Hermano Mariano Binéfar
Con la llegada de estos dos nuevos presos sólo faltaba en el Comité el hermano Binéfar, que a las once de aquella noche era detenido en el domicilio donde se hallaba oculto. Durante el registro, ante la amenaza de muerte de los milicianos si no lo hallaban, el dueño de la casa gritó espantado: “¡Mariano! ¡Haz el favor de salir; si no, me matan a mí!”.

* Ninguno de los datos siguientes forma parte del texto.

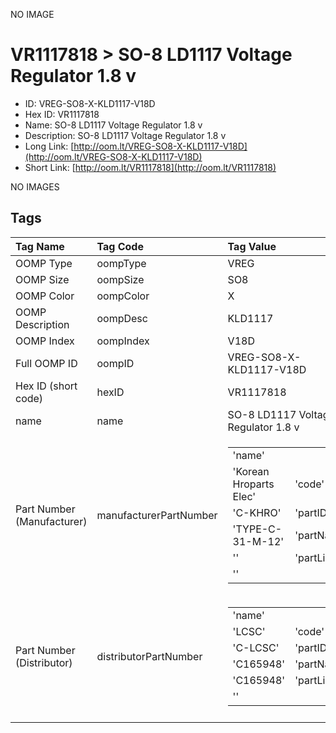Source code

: 


  
NO IMAGE  
# VR1117818 > SO-8 LD1117 Voltage Regulator 1.8 v

- ID: VREG-SO8-X-KLD1117-V18D
- Hex ID: VR1117818
- Name: SO-8 LD1117 Voltage Regulator 1.8 v
- Description: SO-8 LD1117 Voltage Regulator 1.8 v
- Long Link: [http://oom.lt/VREG-SO8-X-KLD1117-V18D](http://oom.lt/VREG-SO8-X-KLD1117-V18D)
- Short Link: [http://oom.lt/VR1117818](http://oom.lt/VR1117818)
  
NO IMAGES  
## Tags
  

|Tag Name|Tag Code|Tag Value|
| :--- | :--- | :--- |
|OOMP Type|oompType|VREG|
|OOMP Size|oompSize|SO8|
|OOMP Color|oompColor|X|
|OOMP Description|oompDesc|KLD1117|
|OOMP Index|oompIndex|V18D|
|Full OOMP ID|oompID|VREG-SO8-X-KLD1117-V18D|
|Hex ID (short code)|hexID|VR1117818|
|name|name|SO-8 LD1117 Voltage Regulator 1.8 v|
|Part Number (Manufacturer)|manufacturerPartNumber|<table><tr><td>'name'</td></tr><tr><td> 'Korean Hroparts Elec'</td><td> 'code'</td></tr><tr><td> 'C-KHRO'</td><td> 'partID'</td></tr><tr><td> 'TYPE-C-31-M-12'</td><td> 'partName'</td></tr><tr><td> ''</td><td> 'partLink'</td></tr><tr><td> ''</td></tr></table>|
|Part Number (Distributor)|distributorPartNumber|<table><tr><td>'name'</td></tr><tr><td> 'LCSC'</td><td> 'code'</td></tr><tr><td> 'C-LCSC'</td><td> 'partID'</td></tr><tr><td> 'C165948'</td><td> 'partName'</td></tr><tr><td> 'C165948'</td><td> 'partLink'</td></tr><tr><td> ''</td></tr></table>|
||||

El Hermano Binéfar, al reconocer la voz y el apuro de su protector, abandonando el escondite, salió a entregarse, siendo llevado al Comité donde se encontró con sus tres hermanos de Comunidad. Les hicieron declarar a los cuatro; y sin más cargo que su confesión de que eran religiosos, se les dio sentencia de muerte.
El padre Payás pidió que no se molestase a las familias en que habían tenido que pedir refugio, y en prueba de gratitud para todas ellas terminó su ruego con estas palabras:
“Acabo de ver que habéis derribado la estatua del P. Claret del pedestal que tenía en la plaza. Pues bien; es tal la gratitud que nosotros sentimos por nuestros bienhechores, que gustosos les cederíamos aquel sitial de honor que hasta ahora venía ocupando nuestro Padre”.
Poco después los cuatro eran conducidos al cementerio rodeados por una caterva de curiosos. Reiteraron darles libertad si “os quitáis esos hábitos con los que parecéis unos fantasmas”, pero el Padre, recordando era la víspera de la fiesta de su patrón Santiago, contestó: “Mañana, día de mi santo, ya estaré en el Cielo”.
Llegados a la explanada que hay en la puerta del cementerio, cuando los asesinos ya apuntaban sus fusiles contra los cuatro misioneros, el P. Payás les dijo: Quiero bendeciros antes de morir, y al levantar su mano para hacerlo, sonó la descarga y todos cayeron desplomados. Sus restos fueron sepultados juntos en la fosa común. El enterrador tuvo la previsión de apuntar en una libreta el orden de colocación y los datos de cada uno para facilitar su futura identificación, no enterrando a otros en la misma fosa sobre ellos. Así el 25 de abril de 1940 pudieron ser exhumados.